# Exercise instructions
Copy each line of the records that holds the string "toString".
▽
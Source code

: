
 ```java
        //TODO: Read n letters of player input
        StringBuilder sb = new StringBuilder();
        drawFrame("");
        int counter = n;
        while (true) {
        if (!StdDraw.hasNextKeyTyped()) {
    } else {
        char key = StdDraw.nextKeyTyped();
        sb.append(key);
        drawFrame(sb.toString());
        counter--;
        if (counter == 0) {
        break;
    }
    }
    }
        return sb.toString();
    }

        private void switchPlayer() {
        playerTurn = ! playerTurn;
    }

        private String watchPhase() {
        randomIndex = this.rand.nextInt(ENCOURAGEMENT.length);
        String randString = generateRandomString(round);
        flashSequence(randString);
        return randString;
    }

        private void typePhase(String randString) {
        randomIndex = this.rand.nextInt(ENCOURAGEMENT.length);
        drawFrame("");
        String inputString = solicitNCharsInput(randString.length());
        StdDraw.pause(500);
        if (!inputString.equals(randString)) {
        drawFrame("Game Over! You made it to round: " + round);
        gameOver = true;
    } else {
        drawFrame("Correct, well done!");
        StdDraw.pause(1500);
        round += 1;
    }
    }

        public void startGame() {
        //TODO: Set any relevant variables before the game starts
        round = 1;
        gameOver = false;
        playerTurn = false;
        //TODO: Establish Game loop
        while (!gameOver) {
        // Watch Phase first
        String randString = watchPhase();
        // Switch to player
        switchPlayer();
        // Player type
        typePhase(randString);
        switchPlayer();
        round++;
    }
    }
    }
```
△
# Task solution
        drawFrame(sb.toString());
        return sb.toString();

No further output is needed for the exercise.